Maquiavelicamente, o poder usa estratégias de confundir para reinar. Quando se fala em reforma tributária, atualmente, poucos brasileiros sabem exatamente do que se trata, pois, desde início dos anos 1990 que se fala na necessidade “urgente, inadiável” de mudar o sistema tributário, atendendo as diretrizes constitucionais de redefinir os sistemas previdenciário, agrário, sindical, trabalhista, político-partidário e outros que precisam efetivamente ser depurados de defeitos e contradições, ajustados a um país que deseja crescer.
Além da inconveniência de serem sempre iniciativas do governo, centradas na resolução dos seus problemas, as reformas estão se tornando processos desgastantes, quando não contrários aos avanços. A tributária, em particular, apresentada por partes, perdeu completamente o foco.
Em todas as propostas de reforma debatidas, nos últimos anos – mais de dez – o governo federal sempre conseguiu convencer o Congresso a aumentar a carga, reforçando a sua arrecadação. Em 1967, a carga tributária do país era 19,36% do Produto Interno Bruto; saltou para 24,2% em 68; 30% em 95; 34,88% em 2003 e 35,45% em 2004. Os dados são da própria Receita Federal, permitindo ao ministro José Dirceu ressaltar que ainda não alcançamos os 35,53% de 2002 – último ano do governo Fernando Henrique Cardoso. Virtualmente, sim.
O fato é que, apoiado pelo Congresso, o governo não tem revelado interesse real na constituição do sistema tributário ideal. O próprio ministro da Fazenda, Antônio Palocci, reconhece que a reforma tributária tem de ser feita de tal maneira que todos os brasileiros paguem impostos proporcionais e justos às suas rendas. Entende ele corretamente que a manutenção de apenas duas alíquotas na tabela do Imposto de Renda Pessoa Física, por exemplo, não faz justiça fiscal.
Irmanado com a política fiscal confiscatória do governo, o Senado levou menos de cinco minutos para aprovar, no final de 2003, o pacote que definia, entre outros pontos, a prorrogação da CPMF e da DRU (Desvinculação das Receitas da União) e partilha com Estados e municípios de 25% da Cide (imposto sobre a gasolina).
Remendado aqui e acolá, portanto, o sistema tributário vai ficando cada vez pior, confuso, pesado, funcionando como peia para os agentes econômicos.
O último capítulo à margem da reforma começou a ser escrito pela Medida Provisória 232, que presenteia os contribuintes com o reajuste da tabela do IRPF em 10%, mas aumenta os impostos de empresas de vários setores. Em resumo: aumenta a carga tributária. Esperamos que tal não ocorra porque tivemos a felicidade de desencadear um grande movimento que se transformou em Frente Brasileira contra a MP 232.

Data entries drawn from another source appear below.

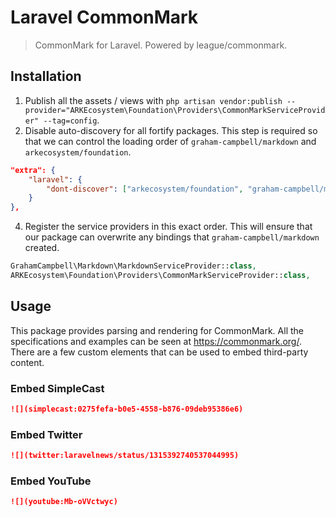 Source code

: # Laravel CommonMark

> CommonMark for Laravel. Powered by league/commonmark.

## Installation

1. Publish all the assets / views with `php artisan vendor:publish --provider="ARKEcosystem\Foundation\Providers\CommonMarkServiceProvider" --tag=config`.
2. Disable auto-discovery for all fortify packages. This step is required so that we can control the loading order of `graham-campbell/markdown` and `arkecosystem/foundation`.

```json
"extra": {
    "laravel": {
        "dont-discover": ["arkecosystem/foundation", "graham-campbell/markdown"]
    }
},
```

4. Register the service providers in this exact order. This will ensure that our package can overwrite any bindings that `graham-campbell/markdown` created.

```php
GrahamCampbell\Markdown\MarkdownServiceProvider::class,
ARKEcosystem\Foundation\Providers\CommonMarkServiceProvider::class,
```

## Usage

This package provides parsing and rendering for CommonMark. All the specifications and examples can be seen at https://commonmark.org/. There are a few custom elements that can be used to embed third-party content.

### Embed SimpleCast

```markdown
![](simplecast:0275fefa-b0e5-4558-b876-09deb95386e6)
```

### Embed Twitter

```markdown
![](twitter:laravelnews/status/1315392740537044995)
```

### Embed YouTube

```markdown
![](youtube:Mb-oVVctwyc)
```
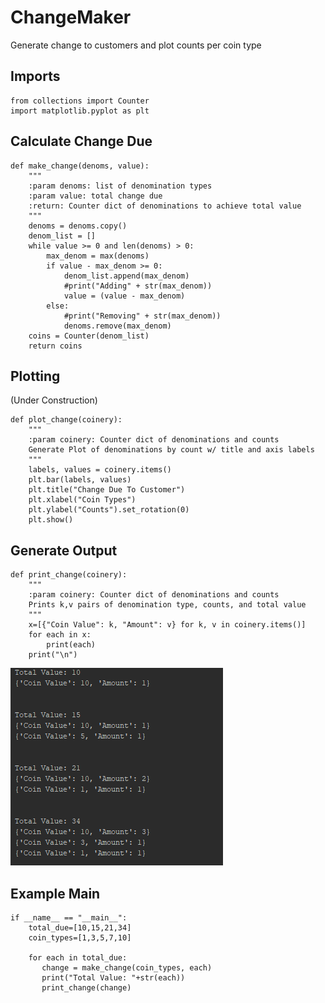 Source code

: # ChangeMaker
Generate change to customers and plot counts per coin type

## Imports
```Python3
from collections import Counter
import matplotlib.pyplot as plt
```

## Calculate Change Due
```Python3
def make_change(denoms, value):
    """
    :param denoms: list of denomination types
    :param value: total change due 
    :return: Counter dict of denominations to achieve total value
    """
    denoms = denoms.copy()
    denom_list = []
    while value >= 0 and len(denoms) > 0:
        max_denom = max(denoms)
        if value - max_denom >= 0:
            denom_list.append(max_denom)
            #print("Adding" + str(max_denom))
            value = (value - max_denom)
        else:
            #print("Removing" + str(max_denom))
            denoms.remove(max_denom)
    coins = Counter(denom_list)
    return coins
```
## Plotting    
(Under Construction)
```Python3
def plot_change(coinery):
    """
    :param coinery: Counter dict of denominations and counts
    Generate Plot of denominations by count w/ title and axis labels
    """
    labels, values = coinery.items()
    plt.bar(labels, values)
    plt.title("Change Due To Customer")
    plt.xlabel("Coin Types")
    plt.ylabel("Counts").set_rotation(0)
    plt.show()
```

## Generate Output
```Python3
def print_change(coinery):
    """
    :param coinery: Counter dict of denominations and counts
    Prints k,v pairs of denomination type, counts, and total value
    """
    x=[{"Coin Value": k, "Amount": v} for k, v in coinery.items()]
    for each in x:
        print(each)
    print("\n")
```
<img src="https://github.com/ajh1143/ChangeMaker/blob/master/Images/coins.png" class="inline"/><br>

## Example Main
```Python3
if __name__ == "__main__":
    total_due=[10,15,21,34]
    coin_types=[1,3,5,7,10]
    
    for each in total_due:
       change = make_change(coin_types, each)
       print("Total Value: "+str(each))
       print_change(change)
```

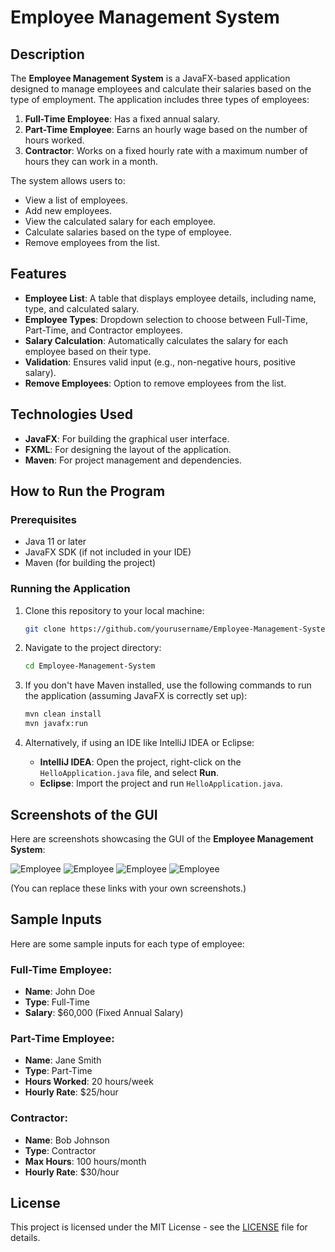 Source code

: # Employee Management System

## Description
The **Employee Management System** is a JavaFX-based application designed to manage employees and calculate their salaries based on the type of employment. The application includes three types of employees:
1. **Full-Time Employee**: Has a fixed annual salary.
2. **Part-Time Employee**: Earns an hourly wage based on the number of hours worked.
3. **Contractor**: Works on a fixed hourly rate with a maximum number of hours they can work in a month.

The system allows users to:
- View a list of employees.
- Add new employees.
- View the calculated salary for each employee.
- Calculate salaries based on the type of employee.
- Remove employees from the list.

## Features
- **Employee List**: A table that displays employee details, including name, type, and calculated salary.
- **Employee Types**: Dropdown selection to choose between Full-Time, Part-Time, and Contractor employees.
- **Salary Calculation**: Automatically calculates the salary for each employee based on their type.
- **Validation**: Ensures valid input (e.g., non-negative hours, positive salary).
- **Remove Employees**: Option to remove employees from the list.

## Technologies Used
- **JavaFX**: For building the graphical user interface.
- **FXML**: For designing the layout of the application.
- **Maven**: For project management and dependencies.

## How to Run the Program

### Prerequisites
- Java 11 or later
- JavaFX SDK (if not included in your IDE)
- Maven (for building the project)

### Running the Application
1. Clone this repository to your local machine:
   ```bash
   git clone https://github.com/yourusername/Employee-Management-System.git
   ```
   
2. Navigate to the project directory:
   ```bash
   cd Employee-Management-System
   ```

3. If you don't have Maven installed, use the following commands to run the application (assuming JavaFX is correctly set up):
   ```bash
   mvn clean install
   mvn javafx:run
   ```

4. Alternatively, if using an IDE like IntelliJ IDEA or Eclipse:
   - **IntelliJ IDEA**: Open the project, right-click on the `HelloApplication.java` file, and select **Run**.
   - **Eclipse**: Import the project and run `HelloApplication.java`.

## Screenshots of the GUI

Here are screenshots showcasing the GUI of the **Employee Management System**:

![Employee](./assets/employee1.png)
![Employee](./assets/employee2.png)
![Employee](./assets/employee3.png)
![Employee](./assets/employee4.png)


(You can replace these links with your own screenshots.)

## Sample Inputs

Here are some sample inputs for each type of employee:

### Full-Time Employee:
- **Name**: John Doe
- **Type**: Full-Time
- **Salary**: $60,000 (Fixed Annual Salary)

### Part-Time Employee:
- **Name**: Jane Smith
- **Type**: Part-Time
- **Hours Worked**: 20 hours/week
- **Hourly Rate**: $25/hour

### Contractor:
- **Name**: Bob Johnson
- **Type**: Contractor
- **Max Hours**: 100 hours/month
- **Hourly Rate**: $30/hour

## License
This project is licensed under the MIT License - see the [LICENSE](LICENSE) file for details.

Quando se afirma agora que a reforma tributária é prioridade para a pauta de 2005, significa apenas a colocação em discussão de pontos de um conjunto fatiado, como a unificação do ICMS (Imposto sobre Circulação de Mercadorias e Serviços), para pôr fim à guerra fiscal entre os Estados, a redução de alíquotas do ICMS de produtos da cesta básica. O ICMS, hoje, é um emaranhado de normas regulamentadas por 27 leis diferentes. Entraria aqui a reivindicação dos prefeitos de 1% do IR e do IPI do Fundo de Participação dos Municípios. A discussão da substituição do ICMS pelo IVA (Imposto sobre Valor Adicionado) fica para 2007.
Montado por partes, o sistema vai virando uma aberração, salientadas as características de monstro voraz, quando deveríamos criar um sistema tributário moderno, unificado, simplificado, coerente, capaz de incentivar o crescimento econômico, coibir a sonegação, dissolver as incongruências que são objeto de ações judiciais, podendo até aumentar a arrecadação com a ampliação do universo de contribuintes que vivem na informalidade. É este o foco, que só pode ser mantido se a questão for analisada na sua totalidade.